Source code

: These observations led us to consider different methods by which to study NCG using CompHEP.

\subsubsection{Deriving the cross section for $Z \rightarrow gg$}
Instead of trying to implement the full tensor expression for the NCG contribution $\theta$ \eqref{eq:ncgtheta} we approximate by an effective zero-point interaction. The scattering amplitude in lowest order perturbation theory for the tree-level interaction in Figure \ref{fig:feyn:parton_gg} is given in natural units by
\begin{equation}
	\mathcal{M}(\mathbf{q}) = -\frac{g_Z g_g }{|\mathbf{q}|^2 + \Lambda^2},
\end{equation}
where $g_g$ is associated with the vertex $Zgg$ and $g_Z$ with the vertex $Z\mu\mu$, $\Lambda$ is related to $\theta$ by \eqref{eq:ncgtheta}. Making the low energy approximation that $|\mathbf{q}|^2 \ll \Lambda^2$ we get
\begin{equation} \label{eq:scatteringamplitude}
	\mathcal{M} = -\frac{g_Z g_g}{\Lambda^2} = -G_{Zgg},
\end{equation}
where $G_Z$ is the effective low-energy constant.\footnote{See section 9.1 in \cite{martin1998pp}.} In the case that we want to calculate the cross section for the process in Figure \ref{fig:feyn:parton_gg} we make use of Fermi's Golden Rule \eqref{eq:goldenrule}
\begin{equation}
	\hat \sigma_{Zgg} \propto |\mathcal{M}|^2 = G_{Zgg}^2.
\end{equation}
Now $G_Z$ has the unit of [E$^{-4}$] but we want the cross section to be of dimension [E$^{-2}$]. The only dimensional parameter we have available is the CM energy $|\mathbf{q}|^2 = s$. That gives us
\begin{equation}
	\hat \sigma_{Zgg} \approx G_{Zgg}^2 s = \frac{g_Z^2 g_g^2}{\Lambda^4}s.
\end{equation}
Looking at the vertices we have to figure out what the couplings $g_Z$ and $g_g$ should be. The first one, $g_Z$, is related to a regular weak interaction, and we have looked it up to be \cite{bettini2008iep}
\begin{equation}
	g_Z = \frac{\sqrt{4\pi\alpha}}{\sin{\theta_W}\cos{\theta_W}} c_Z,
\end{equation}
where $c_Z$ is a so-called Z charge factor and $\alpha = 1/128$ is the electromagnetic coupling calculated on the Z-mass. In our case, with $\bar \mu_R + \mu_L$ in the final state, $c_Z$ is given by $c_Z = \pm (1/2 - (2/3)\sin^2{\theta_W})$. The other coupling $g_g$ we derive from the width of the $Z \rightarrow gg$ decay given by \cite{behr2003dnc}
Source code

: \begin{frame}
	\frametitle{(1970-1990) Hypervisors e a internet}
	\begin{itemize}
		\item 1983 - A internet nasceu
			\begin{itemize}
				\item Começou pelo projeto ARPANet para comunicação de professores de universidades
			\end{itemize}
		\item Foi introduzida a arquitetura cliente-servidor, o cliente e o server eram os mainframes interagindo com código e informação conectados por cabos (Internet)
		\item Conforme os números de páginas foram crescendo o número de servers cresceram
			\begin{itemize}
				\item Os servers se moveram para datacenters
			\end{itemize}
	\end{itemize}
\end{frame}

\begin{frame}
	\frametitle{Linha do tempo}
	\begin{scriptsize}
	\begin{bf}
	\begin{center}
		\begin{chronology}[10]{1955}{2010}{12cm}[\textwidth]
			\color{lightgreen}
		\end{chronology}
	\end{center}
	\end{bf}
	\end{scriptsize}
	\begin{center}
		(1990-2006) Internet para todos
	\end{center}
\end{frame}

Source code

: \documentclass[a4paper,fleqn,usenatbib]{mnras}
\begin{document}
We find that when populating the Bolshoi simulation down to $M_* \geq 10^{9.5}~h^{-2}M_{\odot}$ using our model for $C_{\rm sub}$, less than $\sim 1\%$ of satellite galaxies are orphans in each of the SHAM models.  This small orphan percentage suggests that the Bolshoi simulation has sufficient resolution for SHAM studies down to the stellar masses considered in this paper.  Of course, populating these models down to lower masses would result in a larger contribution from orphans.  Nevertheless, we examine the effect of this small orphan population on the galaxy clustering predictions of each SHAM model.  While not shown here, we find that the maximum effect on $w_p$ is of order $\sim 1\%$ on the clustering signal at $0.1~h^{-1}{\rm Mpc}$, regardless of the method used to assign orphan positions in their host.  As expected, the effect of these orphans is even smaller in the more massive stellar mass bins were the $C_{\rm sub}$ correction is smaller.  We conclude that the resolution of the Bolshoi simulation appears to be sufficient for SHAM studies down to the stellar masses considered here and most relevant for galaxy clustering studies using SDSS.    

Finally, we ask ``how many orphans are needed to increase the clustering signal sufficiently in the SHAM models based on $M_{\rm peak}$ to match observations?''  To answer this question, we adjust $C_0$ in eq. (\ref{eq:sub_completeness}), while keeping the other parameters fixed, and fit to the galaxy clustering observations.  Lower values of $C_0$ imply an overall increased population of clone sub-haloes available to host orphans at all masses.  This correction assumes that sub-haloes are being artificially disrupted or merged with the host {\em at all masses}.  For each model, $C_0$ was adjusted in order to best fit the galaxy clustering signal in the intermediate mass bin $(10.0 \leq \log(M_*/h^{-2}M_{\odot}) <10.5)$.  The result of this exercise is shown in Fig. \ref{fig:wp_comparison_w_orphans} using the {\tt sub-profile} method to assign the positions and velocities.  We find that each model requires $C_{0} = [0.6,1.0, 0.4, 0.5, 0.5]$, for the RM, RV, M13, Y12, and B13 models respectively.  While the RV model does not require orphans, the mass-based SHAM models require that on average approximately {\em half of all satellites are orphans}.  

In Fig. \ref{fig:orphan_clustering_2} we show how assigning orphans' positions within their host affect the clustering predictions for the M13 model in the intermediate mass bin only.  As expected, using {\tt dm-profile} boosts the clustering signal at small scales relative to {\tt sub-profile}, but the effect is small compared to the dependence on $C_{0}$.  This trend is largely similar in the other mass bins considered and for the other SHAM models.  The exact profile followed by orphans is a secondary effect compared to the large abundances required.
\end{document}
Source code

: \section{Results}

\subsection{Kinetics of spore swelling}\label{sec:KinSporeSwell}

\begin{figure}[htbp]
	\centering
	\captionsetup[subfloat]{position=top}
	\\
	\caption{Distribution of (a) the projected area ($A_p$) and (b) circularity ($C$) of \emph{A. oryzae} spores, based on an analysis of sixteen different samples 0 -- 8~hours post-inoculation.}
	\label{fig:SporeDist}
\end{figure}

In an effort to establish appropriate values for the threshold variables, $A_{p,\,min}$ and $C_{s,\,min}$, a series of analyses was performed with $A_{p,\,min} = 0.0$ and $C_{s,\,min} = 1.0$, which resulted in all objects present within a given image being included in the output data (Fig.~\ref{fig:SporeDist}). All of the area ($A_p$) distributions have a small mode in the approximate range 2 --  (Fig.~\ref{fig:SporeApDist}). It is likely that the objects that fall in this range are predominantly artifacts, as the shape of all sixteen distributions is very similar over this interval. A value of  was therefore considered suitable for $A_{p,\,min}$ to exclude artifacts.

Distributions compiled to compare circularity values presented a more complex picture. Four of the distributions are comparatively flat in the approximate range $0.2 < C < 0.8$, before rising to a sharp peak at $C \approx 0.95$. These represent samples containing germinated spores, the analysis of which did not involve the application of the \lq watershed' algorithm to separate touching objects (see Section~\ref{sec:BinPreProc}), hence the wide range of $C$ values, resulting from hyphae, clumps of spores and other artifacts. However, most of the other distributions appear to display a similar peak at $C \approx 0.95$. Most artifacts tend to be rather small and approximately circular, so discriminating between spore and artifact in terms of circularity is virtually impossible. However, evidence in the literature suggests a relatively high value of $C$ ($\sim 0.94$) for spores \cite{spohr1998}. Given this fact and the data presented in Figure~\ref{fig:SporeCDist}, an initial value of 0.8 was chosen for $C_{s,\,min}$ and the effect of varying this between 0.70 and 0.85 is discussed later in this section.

──────────

## TASK GOAL
If a line in the entries contains the word "frametitle", copy that line out.

## RESULT FOR THIS TASK
	\frametitle{(1970-1990) Hypervisors e a internet}
	\frametitle{Linha do tempo}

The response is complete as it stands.